Cheltenham Art Gallery & Museum
Developed during a residency at Meantime project space in Cheltenham, Bore Song is a 28second 16mm film looped from projector to ceiling projecting onto float glass. It relates to a spectacular Gloucestershire phenomenon called ‘The Severn Bore’, a tidal wave that surges up the River Severn. Through the medium of film, Bore Song attempts to describe distance, time and emotion in physical terms. Framed by water, a young woman kneels at the edge of the river. As the tidal wave reaches her, she opens her mouth to sing, turning away as the wave pulls across the water’s surface, swallowing her reflection. Her voice holds a single piercing note that rises over the sound of the wave.
Bore Song is a fragment from a body of work made by Fairclough along the banks of the Severn over a three year period. It sits closely with two other works made in the same year: the film Song of Grief and sound recording Body of Water. They take inspiration from Alice Oswald’s two collections of poetry: A Sleepwalk on the Severn (2009), a meditation on moonlight; and Dart (2002), where the poems have been composed of notes and reflections from those who have encountered the River Dart creating a soundmap or songline of the river. Mirroring Oswald’s poetic elegy, Fairclough takes the river to represent ideas of locality and journeying. She often cycles by moonlight to the Severn and sleeps along the riverbank. This journeying becomes both gesture and sustenance for the drawings, field recordings and performance films that follow, where the river comes to function as a metaphor for grief. The installation of Bore Song, where the 16mm film loops beyond the projector, forefronts the sculptural aspect of the work, which carries with it a precarious and contingent value.

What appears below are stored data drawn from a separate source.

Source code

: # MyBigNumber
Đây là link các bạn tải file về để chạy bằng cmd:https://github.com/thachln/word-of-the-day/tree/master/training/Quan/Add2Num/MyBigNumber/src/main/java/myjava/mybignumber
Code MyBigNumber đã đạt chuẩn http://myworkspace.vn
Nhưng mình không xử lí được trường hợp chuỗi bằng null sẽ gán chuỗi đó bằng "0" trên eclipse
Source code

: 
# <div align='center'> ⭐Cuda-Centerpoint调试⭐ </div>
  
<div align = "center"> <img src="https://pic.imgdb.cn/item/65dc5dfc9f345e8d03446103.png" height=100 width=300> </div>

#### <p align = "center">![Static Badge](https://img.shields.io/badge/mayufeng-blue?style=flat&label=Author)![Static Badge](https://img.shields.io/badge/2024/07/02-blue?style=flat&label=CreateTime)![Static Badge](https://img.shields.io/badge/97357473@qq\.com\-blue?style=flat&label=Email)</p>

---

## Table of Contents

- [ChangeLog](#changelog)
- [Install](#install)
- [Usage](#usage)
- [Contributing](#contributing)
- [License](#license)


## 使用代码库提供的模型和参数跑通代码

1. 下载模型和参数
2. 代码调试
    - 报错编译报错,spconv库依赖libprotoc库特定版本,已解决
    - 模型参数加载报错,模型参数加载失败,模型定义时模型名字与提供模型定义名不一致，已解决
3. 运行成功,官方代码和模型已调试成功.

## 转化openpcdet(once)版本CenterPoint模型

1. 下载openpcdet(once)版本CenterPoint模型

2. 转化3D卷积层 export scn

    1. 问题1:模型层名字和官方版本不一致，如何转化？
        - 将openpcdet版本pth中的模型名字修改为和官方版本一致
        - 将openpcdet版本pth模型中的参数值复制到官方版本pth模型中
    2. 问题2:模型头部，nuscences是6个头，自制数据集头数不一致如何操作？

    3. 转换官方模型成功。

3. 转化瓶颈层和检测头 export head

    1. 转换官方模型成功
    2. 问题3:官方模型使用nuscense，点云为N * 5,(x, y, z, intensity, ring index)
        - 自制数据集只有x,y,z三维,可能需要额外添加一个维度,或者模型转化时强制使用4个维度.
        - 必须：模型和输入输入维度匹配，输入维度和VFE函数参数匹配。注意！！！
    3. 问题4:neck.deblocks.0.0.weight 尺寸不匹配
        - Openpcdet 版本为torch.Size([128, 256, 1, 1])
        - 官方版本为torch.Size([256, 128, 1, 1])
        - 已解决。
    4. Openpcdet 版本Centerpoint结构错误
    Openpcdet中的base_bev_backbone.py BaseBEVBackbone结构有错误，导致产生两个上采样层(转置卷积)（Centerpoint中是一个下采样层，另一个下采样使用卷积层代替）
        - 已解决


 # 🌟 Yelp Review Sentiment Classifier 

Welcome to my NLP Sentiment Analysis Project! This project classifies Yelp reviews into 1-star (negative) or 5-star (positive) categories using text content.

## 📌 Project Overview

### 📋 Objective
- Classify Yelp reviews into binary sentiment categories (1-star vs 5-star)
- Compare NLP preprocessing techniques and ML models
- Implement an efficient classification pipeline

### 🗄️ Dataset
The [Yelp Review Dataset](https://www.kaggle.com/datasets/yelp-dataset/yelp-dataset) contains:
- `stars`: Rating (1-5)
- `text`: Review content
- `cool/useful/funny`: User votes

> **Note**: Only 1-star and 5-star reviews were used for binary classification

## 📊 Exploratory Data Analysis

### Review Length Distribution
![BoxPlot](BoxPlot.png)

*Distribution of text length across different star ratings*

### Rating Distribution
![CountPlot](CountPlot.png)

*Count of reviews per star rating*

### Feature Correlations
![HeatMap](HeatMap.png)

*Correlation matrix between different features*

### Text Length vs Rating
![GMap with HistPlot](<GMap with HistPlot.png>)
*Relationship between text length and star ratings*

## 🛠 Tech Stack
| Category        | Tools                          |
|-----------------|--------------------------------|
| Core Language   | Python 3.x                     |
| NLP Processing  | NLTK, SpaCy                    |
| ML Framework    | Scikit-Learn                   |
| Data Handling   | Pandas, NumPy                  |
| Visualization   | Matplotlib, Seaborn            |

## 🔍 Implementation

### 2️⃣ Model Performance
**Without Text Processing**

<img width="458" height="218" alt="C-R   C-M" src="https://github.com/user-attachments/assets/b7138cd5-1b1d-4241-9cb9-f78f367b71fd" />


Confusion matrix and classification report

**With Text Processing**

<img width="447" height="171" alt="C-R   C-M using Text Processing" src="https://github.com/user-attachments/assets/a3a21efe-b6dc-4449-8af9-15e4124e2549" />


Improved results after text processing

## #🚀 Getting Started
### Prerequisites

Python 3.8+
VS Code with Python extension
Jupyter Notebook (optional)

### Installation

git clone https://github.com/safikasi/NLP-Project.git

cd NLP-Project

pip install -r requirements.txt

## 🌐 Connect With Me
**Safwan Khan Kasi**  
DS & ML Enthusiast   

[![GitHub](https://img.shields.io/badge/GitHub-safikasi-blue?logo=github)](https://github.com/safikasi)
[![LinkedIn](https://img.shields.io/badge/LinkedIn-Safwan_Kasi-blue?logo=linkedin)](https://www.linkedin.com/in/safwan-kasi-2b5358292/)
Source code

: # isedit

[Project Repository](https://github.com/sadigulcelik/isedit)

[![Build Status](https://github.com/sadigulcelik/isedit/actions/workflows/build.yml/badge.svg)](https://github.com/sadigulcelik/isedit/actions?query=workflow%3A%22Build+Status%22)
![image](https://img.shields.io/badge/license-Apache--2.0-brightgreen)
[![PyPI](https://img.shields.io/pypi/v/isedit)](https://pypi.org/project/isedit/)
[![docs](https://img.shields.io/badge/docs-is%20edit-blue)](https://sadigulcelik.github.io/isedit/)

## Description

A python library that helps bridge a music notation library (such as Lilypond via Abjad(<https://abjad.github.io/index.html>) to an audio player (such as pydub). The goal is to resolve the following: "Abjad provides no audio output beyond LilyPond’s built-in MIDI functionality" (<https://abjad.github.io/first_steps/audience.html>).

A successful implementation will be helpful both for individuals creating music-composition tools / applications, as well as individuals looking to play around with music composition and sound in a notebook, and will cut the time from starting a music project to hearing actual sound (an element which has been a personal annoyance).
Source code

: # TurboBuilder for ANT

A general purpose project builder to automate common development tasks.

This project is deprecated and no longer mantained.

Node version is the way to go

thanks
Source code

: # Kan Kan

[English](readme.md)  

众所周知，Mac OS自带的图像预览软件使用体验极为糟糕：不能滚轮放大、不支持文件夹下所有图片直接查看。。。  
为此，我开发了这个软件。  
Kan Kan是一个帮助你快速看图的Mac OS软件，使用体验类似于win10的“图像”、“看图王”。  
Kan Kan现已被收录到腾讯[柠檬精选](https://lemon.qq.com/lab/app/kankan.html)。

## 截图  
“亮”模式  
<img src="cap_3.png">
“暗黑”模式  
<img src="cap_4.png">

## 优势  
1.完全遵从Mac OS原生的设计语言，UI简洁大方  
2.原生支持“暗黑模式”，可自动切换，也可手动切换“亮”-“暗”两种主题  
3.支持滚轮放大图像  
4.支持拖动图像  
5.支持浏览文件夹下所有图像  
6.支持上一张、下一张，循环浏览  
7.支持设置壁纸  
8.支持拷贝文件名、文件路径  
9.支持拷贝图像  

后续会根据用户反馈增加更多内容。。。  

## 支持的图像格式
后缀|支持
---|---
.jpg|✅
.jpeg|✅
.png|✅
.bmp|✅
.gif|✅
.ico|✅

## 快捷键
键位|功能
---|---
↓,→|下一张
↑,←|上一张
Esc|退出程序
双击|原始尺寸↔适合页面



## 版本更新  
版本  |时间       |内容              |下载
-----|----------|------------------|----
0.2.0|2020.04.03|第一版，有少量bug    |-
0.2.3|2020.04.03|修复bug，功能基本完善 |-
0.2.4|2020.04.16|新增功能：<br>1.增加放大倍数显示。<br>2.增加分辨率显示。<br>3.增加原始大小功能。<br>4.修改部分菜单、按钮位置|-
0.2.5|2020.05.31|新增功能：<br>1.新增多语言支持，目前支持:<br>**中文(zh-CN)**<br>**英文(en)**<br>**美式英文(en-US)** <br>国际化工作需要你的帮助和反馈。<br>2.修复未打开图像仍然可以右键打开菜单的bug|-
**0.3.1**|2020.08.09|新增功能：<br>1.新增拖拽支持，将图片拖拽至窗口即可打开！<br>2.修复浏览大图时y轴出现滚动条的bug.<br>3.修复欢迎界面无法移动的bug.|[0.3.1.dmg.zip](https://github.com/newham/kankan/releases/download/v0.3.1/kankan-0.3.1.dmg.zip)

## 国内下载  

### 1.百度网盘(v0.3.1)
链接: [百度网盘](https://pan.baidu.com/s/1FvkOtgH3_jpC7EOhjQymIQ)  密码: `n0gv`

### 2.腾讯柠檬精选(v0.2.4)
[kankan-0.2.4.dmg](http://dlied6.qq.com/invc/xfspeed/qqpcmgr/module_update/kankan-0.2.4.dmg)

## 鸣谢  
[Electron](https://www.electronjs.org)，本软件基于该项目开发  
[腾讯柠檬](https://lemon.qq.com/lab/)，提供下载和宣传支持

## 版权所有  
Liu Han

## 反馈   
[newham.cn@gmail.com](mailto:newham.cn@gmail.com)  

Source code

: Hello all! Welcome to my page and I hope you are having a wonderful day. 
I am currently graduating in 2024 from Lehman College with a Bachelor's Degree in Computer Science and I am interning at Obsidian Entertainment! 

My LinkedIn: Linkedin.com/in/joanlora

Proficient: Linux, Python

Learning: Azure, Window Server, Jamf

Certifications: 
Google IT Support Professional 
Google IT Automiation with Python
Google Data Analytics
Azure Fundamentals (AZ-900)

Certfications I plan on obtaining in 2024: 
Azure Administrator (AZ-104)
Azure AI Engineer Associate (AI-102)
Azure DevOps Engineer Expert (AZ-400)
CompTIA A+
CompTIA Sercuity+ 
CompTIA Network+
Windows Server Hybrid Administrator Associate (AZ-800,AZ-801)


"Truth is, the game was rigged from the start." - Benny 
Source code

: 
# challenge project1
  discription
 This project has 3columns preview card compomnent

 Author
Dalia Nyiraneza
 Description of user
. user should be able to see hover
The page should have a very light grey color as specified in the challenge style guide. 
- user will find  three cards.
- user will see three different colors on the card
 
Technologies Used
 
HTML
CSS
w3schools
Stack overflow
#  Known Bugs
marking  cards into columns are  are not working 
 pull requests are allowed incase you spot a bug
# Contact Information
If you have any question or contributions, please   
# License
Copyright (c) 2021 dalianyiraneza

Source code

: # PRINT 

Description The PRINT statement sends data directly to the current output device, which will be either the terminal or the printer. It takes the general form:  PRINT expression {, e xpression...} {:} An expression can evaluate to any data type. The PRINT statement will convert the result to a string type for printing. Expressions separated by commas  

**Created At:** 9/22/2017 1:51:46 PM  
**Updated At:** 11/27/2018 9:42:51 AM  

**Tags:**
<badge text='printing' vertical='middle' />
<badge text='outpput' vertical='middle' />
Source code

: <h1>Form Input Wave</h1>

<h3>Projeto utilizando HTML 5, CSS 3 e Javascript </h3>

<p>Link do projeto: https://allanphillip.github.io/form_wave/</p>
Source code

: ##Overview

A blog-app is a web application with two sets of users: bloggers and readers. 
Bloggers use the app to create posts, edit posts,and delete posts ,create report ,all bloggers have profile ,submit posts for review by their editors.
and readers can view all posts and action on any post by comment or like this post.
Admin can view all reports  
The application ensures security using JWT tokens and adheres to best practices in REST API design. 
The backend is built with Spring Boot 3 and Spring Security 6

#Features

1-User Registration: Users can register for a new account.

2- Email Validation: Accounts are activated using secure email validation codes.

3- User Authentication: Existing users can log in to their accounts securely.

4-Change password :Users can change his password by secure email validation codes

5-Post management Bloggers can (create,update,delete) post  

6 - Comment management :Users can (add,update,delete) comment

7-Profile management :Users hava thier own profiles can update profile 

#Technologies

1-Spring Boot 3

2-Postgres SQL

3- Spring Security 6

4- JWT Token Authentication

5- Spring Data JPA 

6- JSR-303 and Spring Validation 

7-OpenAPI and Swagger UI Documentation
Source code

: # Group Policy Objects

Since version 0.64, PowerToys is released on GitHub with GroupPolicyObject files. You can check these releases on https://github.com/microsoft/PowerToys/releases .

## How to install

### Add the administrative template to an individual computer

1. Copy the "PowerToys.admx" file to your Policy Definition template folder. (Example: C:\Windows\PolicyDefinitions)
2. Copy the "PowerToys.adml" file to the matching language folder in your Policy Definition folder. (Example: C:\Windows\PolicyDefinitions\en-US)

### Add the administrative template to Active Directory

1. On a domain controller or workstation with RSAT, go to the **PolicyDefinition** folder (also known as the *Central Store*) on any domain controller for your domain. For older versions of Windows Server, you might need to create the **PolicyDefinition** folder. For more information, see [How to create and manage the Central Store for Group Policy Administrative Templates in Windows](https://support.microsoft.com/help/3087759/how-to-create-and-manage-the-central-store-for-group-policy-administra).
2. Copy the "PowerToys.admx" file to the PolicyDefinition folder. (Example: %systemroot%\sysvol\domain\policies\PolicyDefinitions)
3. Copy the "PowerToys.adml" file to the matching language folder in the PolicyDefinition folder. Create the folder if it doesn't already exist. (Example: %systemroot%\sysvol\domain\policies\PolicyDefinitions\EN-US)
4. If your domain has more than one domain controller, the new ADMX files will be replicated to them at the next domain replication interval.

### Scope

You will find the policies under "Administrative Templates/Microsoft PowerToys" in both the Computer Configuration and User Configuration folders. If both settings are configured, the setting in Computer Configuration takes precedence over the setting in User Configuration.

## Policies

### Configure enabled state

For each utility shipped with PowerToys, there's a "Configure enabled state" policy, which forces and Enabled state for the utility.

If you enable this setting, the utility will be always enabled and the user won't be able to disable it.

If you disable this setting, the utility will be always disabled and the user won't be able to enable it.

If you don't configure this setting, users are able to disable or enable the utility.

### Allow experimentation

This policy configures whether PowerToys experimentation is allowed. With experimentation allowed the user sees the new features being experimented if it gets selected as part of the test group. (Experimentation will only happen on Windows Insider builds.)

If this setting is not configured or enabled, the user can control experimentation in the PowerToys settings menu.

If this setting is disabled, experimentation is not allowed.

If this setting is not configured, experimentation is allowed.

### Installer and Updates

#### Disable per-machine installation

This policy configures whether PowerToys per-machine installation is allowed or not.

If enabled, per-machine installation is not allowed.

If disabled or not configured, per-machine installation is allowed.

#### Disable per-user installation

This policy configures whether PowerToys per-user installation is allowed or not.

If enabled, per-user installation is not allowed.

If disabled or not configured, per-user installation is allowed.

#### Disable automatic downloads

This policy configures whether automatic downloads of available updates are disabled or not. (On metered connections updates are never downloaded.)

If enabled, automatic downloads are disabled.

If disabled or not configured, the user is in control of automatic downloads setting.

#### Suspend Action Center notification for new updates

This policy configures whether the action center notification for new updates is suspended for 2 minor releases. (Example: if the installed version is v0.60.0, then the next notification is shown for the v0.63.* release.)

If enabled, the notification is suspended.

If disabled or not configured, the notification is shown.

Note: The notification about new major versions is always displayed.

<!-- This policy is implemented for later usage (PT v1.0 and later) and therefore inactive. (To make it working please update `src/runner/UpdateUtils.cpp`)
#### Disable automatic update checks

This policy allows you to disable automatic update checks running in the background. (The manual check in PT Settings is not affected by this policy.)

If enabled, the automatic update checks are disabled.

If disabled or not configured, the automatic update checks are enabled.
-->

Bore Song was selected by Cheltenham Art Gallery & Museum for its connection to the idea of landscape, as both an internal and external territory, as well as to the specific topography of Gloucestershire. We are delighted that the artist has donated three drawings, Refuge and Protect (shown as a pair, both 2004) and Refuge (2011) to accompany the film.
Louisa Fairclough was born in 1972, and lives and works in Bristol. She studied at the Slade School of Fine Art, graduating in 2000. Shows include Ground Truth, a solo show at Danielle Arnaud, London (Nov/Dec 2011) which then went onto Ha gamle prestegard, Norway (Jun-Aug 2012); Song of Grief – a residency at Meantime project space, Cheltenham (Feb/May 2011), Jerwood Drawing Prize 2011, Jerwood Space, London, Sleeping on the Severn selected by Tom Trevor for the Darbyshire Award Show, Stroud (2010); Super 8 Station at the Arnolfini, Bristol (2010), New Work UK: The Sensible Stage at the Whitechapel Gallery, London (2008); Meet, produced by Picture This and shown at ROOM, Bristol and Bath Film Festival (2006). She has also received numerous awards, including UK Film Council, Elephant Trust and Arts Council funding (2006/7); Sugarhouse Studio Residency awarded by ACME Studios (2002), Boise Travel Scholarship (2002), Prospects 2001 London Regional Winner selected by Sacha Craddock (2001), Slade Duveen Travel Award (2001), ACAVA First Base Studio Award (2000). Bore Song was supported by Danielle Arnaud.